Critics question effectiveness of female anti-rape device

By Letre Sweeting

Jan. 21, 2016

Pelumi Ajao does not like the idea of an anti-rape female condom with ‘teeth’ lining the inside.

The 20-year-old Nigerian living in P.E.I. said the device with the flesh shredding lining, is known as the Rape-aXe. But it does not stop the emotional trauma and the humiliating memories associated with the rape for a female.

Sonnet Ehlers, a South African blood technician, decided to create the Rape-aXe in 2000 after one of her rape patients said, “I wish I had teeth down there.”

Ajao said she does not think this product will help lower the crime rate in Africa.

“If this device can attach to anything aside from the foreskin of the rapist’s penis, rapists may find devices to take it off a lady like inserting nasty things into a lady to get it off.”

Rape is not always simply about the act of having sex, she said.

“It comes with some men wanting control and domination, so it could also increase the rate of murder included with rape.”

She would not use the Rape-aXe and would not recommend anyone else use it, said Ajao.

Ajao is not alone. There is controversy about whether the device works.

South African women have called the Rape-aXe a rat-trap and have called for it to be banned by the government, reported Times Online UK.

The Rape-aXe has not been marketed or made available for purchase.

Meanwhile, reported cases of rape continue to decrease in South Africa.

Between 2008 and 2015 recorded cases dropped by 7.4 per cent, from 46,647 to 43,195. Total sexual crimes as recorded by the police may include up to 59 separate crimes ranging from different forms of sex work to rape, said Africa Check. Africa Check is a non-profit organization working with the media and journalism schools to improve the accuracy of media coverage of Africa.

Philippa Forbes is a registered nurse and health care provider in the Bahamas. She agrees with Ajao. The Rape-aXe is a harsh and cruel punishment. Some women might abuse it and cause intentional harm, she said.

“Although some may view it as a deterrent for rapists and prevent rape victims from getting pregnant and contacting AIDS and STDS, women may use the Rape-aXe to be spiteful towards men who upset them, cheat on them or lie to them.

“Everyone is innocent until proven guilty and therefore not every woman who comes into hospital accusing of being rape were actually raped.”

She would not recommend its use because Tasers and pepper sprays may be more useful and not as cruel. Despite this, she would recommend children use it, said Forbes.

“Children are unable to fend for themselves once they become victims and anyone that has sex with a minor should feel the wrath of the Rape-aXe. However, children will have to be monitored and educated by a doctor or health care provider to ensure proper use.”

Gloria Sawyer is the vice-principal of The Leadership Academy in The Bahamas. She has studied and taught South African history. She disagrees with Ajao and Forbes.

“It doesn’t matter what century or period of time it comes from, if it prevents one woman from being successfully raped and the perpetrator caught, I am all for it.”

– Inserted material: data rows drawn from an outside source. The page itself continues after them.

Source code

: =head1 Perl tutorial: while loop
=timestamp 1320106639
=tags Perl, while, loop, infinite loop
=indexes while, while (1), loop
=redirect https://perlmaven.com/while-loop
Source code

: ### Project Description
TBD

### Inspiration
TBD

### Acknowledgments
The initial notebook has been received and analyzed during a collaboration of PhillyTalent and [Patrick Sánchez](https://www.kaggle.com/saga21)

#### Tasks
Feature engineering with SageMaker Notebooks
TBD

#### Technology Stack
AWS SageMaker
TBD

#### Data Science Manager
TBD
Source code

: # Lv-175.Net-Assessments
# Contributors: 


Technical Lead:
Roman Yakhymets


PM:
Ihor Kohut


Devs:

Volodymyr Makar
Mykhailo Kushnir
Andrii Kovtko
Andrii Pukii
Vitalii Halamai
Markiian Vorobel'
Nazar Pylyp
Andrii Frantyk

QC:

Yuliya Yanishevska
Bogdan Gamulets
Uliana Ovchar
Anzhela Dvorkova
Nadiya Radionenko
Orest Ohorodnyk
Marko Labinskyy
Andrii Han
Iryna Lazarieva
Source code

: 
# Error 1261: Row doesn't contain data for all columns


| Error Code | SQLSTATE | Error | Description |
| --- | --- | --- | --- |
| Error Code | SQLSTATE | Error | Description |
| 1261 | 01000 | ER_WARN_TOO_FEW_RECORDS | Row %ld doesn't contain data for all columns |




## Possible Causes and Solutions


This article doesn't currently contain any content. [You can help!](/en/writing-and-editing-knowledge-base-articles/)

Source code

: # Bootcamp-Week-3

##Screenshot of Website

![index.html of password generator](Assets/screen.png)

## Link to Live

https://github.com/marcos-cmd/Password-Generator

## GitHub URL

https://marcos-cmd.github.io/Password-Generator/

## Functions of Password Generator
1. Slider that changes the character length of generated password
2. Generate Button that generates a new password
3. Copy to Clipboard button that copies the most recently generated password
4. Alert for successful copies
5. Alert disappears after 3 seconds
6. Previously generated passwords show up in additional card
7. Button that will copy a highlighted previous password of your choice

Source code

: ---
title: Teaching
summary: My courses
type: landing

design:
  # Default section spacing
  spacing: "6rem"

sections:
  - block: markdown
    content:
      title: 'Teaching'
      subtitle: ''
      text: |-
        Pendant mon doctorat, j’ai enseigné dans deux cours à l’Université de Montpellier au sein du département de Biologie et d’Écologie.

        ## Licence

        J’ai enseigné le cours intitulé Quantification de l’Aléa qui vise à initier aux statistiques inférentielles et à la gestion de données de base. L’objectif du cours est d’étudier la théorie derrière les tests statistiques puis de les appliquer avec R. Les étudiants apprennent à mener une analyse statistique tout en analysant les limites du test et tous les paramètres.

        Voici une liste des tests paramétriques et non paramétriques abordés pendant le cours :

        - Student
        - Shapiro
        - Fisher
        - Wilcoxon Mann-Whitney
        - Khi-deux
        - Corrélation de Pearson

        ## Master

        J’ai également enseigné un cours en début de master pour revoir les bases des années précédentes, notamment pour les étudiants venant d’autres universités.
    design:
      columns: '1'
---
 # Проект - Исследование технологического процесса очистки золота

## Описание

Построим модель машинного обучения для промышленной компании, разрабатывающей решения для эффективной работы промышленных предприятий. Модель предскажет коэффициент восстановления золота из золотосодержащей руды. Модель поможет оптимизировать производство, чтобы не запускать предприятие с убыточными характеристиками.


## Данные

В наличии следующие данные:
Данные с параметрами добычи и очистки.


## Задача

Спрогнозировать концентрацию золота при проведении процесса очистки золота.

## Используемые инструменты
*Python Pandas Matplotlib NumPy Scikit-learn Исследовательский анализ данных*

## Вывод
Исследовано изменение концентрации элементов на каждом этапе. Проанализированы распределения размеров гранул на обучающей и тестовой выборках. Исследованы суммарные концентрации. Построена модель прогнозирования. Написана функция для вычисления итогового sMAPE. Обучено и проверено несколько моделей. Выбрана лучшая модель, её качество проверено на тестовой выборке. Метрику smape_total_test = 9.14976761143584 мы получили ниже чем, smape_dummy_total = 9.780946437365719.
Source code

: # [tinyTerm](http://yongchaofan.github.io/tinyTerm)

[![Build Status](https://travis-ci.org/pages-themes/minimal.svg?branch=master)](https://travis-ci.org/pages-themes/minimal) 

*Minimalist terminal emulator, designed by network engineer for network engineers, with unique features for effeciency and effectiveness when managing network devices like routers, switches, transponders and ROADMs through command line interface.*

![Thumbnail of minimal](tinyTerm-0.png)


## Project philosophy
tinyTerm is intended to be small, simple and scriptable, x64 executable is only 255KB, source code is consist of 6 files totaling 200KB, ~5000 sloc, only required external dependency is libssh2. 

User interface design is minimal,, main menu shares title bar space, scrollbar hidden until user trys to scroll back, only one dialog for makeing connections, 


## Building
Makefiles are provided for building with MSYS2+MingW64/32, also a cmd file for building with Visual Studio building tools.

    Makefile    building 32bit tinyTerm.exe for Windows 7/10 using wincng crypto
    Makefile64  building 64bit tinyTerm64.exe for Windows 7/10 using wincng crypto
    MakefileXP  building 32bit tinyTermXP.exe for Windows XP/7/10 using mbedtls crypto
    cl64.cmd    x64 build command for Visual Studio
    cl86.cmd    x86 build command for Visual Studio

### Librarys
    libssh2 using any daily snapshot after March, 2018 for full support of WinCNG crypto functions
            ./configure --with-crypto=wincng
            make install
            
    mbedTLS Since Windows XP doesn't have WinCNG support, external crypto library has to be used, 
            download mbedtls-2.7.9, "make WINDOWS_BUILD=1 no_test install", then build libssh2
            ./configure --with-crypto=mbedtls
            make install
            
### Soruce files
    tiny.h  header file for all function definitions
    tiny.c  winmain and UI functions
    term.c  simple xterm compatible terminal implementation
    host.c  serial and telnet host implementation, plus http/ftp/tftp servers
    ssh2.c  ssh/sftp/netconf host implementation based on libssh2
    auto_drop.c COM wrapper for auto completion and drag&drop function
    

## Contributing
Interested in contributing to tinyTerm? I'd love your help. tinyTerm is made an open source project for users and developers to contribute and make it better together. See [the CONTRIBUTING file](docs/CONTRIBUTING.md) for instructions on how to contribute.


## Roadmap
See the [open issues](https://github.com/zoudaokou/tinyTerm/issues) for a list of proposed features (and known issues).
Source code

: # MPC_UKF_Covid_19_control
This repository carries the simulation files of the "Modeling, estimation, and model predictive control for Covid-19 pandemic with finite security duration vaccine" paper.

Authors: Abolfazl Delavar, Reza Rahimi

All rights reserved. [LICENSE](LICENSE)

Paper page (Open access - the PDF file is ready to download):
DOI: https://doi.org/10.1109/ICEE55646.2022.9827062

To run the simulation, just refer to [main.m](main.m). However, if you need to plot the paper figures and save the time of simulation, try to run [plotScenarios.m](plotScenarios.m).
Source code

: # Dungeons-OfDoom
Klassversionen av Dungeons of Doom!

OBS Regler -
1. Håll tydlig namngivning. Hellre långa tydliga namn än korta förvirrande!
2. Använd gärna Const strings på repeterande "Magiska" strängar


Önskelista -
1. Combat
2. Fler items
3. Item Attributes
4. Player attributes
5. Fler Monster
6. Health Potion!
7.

Danielle Bowleg is a critical care medicine doctor at Princess Margaret Hospital in The Bahamas. There are pros and cons to the Rape-aXe, she said.

“The Rape-aXe provides the benefit of being able to identify the perpetrator and making victims and/or females feel safe.

“No woman ever wants to be violated emotionally, physically or sexually and I feel as though this is a mode for the female population to have some form of protection.”

While there is a suspected need for the Rape-aXe, she is unsure whether it would serve any benefit because of its impracticality, said Bowleg.

“In the unique situation where the inventor Ehlers made it, these women were targeted all the time, for that I would have to be affirmative in my decision.

“For today’s woman, daily usage of the Rape-aXe would not be sufficient to sustain the pharmaceutical market’s supply and demand.

“Rape victims are preyed on from people that they know or that they have been in close contact with, or have seen before. So it’s very difficult to predict when such acts of violence are going to occur. Females would be forced to insert the devices daily.

“From a personal standpoint, if I was in danger or a target in a situation, yes I would use it.

“From a medical standpoint, if there was more research about it, and if there were actual clinical trials reporting the effectiveness, then yes I would recommend it to patients. But because it hasn’t even gone into mass production, yet from what I’ve read, it’s not really a feasible option.”